I’ve long struggled with the difficulty we have in approaching ‘modern art.’
I’ve written previously on the complicated nature of beauty and innovation, the ideas on which, for many years, our acceptance of art, or lack thereof, was based.
It goes without saying that most art today is not beautiful insofar as we have historically understood that term. And it is immediately obvious to most who wander into art galleries and museums today that technical ability and innovation is also not always easy to determine.
Art today is based on ideas, so what, as one unfamiliar with an artist’s ideas, are we to make of this new art?
The title immediately conjured images of people in hospital rooms with Monet’s lilypads gracing the walls for me, but the word therapy in this case is I think a little misleading. I would propose a more appropriate characterization. Art as a means to living a better life.
De Botton and Armstrong propose using art as a way to help us communicate our emotions to others or illuminate half-formed thoughts, for example.
In particular, the two discuss art as a method of overcoming our very human fear of the ‘different.’
In de Botton and Armstrong’s therapy, as in I would imagine, most therapy, they expect full engagement.

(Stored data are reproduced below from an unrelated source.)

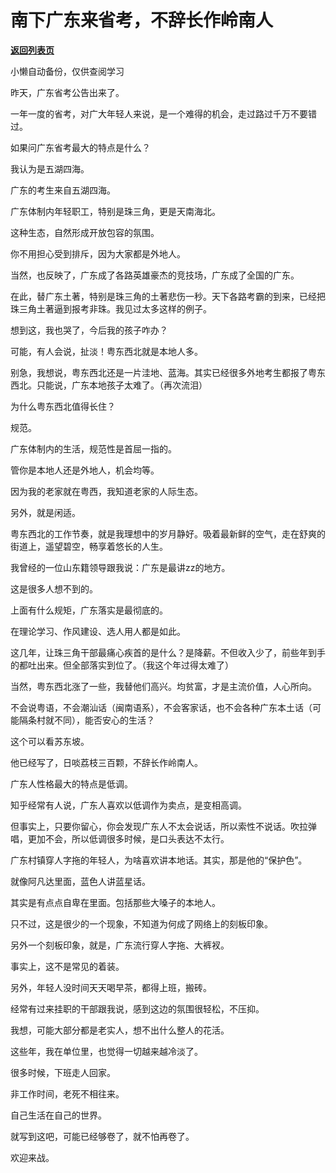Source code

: # 南下广东来省考，不辞长作岭南人

[**返回列表页**](/gzh/费曼的小茶馆)

小懒自动备份，仅供查阅学习

昨天，广东省考公告出来了。

一年一度的省考，对广大年轻人来说，是一个难得的机会，走过路过千万不要错过。

  

如果问广东省考最大的特点是什么？

我认为是五湖四海。

广东的考生来自五湖四海。

广东体制内年轻职工，特别是珠三角，更是天南海北。

这种生态，自然形成开放包容的氛围。

你不用担心受到排斥，因为大家都是外地人。

  

当然，也反映了，广东成了各路英雄豪杰的竞技场，广东成了全国的广东。

在此，替广东土著，特别是珠三角的土著悲伤一秒。天下各路考霸的到来，已经把珠三角土著逼到报考非珠。我见过太多这样的例子。

想到这，我也哭了，今后我的孩子咋办？

  

可能，有人会说，扯淡！粤东西北就是本地人多。

别急，我想说，粤东西北还是一片洼地、蓝海。其实已经很多外地考生都报了粤东西北。只能说，广东本地孩子太难了。（再次流泪）

为什么粤东西北值得长住？

规范。

广东体制内的生活，规范性是首屈一指的。

管你是本地人还是外地人，机会均等。

因为我的老家就在粤西，我知道老家的人际生态。

另外，就是闲适。

粤东西北的工作节奏，就是我理想中的岁月静好。吸着最新鲜的空气，走在舒爽的街道上，遥望碧空，畅享着悠长的人生。

  

我曾经的一位山东籍领导跟我说：广东是最讲zz的地方。

这是很多人想不到的。

上面有什么规矩，广东落实是最彻底的。

在理论学习、作风建设、选人用人都是如此。

这几年，让珠三角干部最痛心疾首的是什么？是降薪。不但收入少了，前些年到手的都吐出来。但全部落实到位了。（我这个年过得太难了）

当然，粤东西北涨了一些，我替他们高兴。均贫富，才是主流价值，人心所向。

  

不会说粤语，不会潮汕话（闽南语系），不会客家话，也不会各种广东本土话（可能隔条村就不同），能否安心的生活？

这个可以看苏东坡。

他已经写了，日啖荔枝三百颗，不辞长作岭南人。

  

广东人性格最大的特点是低调。

知乎经常有人说，广东人喜欢以低调作为卖点，是变相高调。

但事实上，只要你留心，你会发现广东人不太会说话，所以索性不说话。吹拉弹唱，更加不会，所以低调很多时候，是口头表达不太行。

  

广东村镇穿人字拖的年轻人，为啥喜欢讲本地话。其实，那是他的“保护色”。

就像阿凡达里面，蓝色人讲蓝星话。

其实是有点点自卑在里面。包括那些大嗓子的本地人。

只不过，这是很少的一个现象，不知道为何成了网络上的刻板印象。

  

另外一个刻板印象，就是，广东流行穿人字拖、大裤衩。

事实上，这不是常见的着装。

另外，年轻人没时间天天喝早茶，都得上班，搬砖。

  

经常有过来挂职的干部跟我说，感到这边的氛围很轻松，不压抑。

我想，可能大部分都是老实人，想不出什么整人的花活。

  

这些年，我在单位里，也觉得一切越来越冷淡了。

很多时候，下班走人回家。

非工作时间，老死不相往来。

自己生活在自己的世界。

  

就写到这吧，可能已经够卷了，就不怕再卷了。

欢迎来战。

In attempting to overcome their fear the art-goer would undertake three steps.
1. Acknowledge the strangeness we feel encountering art that is new or different and allow ourselves to feel it
2. Get to know the minds of those that created the art (potentially through reading, a study of the culture or writing of the artist, and so on)
3. Look for points of connection with the artist, however tenuous and embrace them
It may sound rather pedestrian and obvious, but at least, for me, reading such an obvious roadmap of how to ‘overcome fear’ through art, made me think, for the first time, that perhaps it’s fear that discourages us from engaging with art and therefore understanding it.
The more I think and the more I read, my rather lengthy attempt to understand our society’s utter lack of interest in and understanding of art, and in this case I mean auditory, visual or performing art, has been rather misled.
In looking for ways to explain away the elitism inherent in fine art, and blame the art world itself, I’ve failed completely to account for our own complicity in the art world’s growing insularity.
A certain contingent of the art world will always believe art (especially that made in the last century) is reserved only for a select few, the sentiment being expressed rather curtly by Arnold Schoenberg in a quote I recently came across, “Art is, from the outset, naturally not for the people.” Despite the snobbish view of some, I don’t think that is the only viewpoint held by currently working artists.
It’s my understanding that some artists actually appreciate the public’s engagement with their art, instead of shunning it, but engagement implies the expense of energy.
Instead of stopping at “I don’t understand,” we would have to move to step two, “get to know the minds of those that created the art,” and that’s where the going gets difficult.
Just as with anything truly worthwhile in life, understanding and appreciating art isn’t easy, but not only can an attempt to do so improve your life (and your conversation skills), it can also help you overcome fear.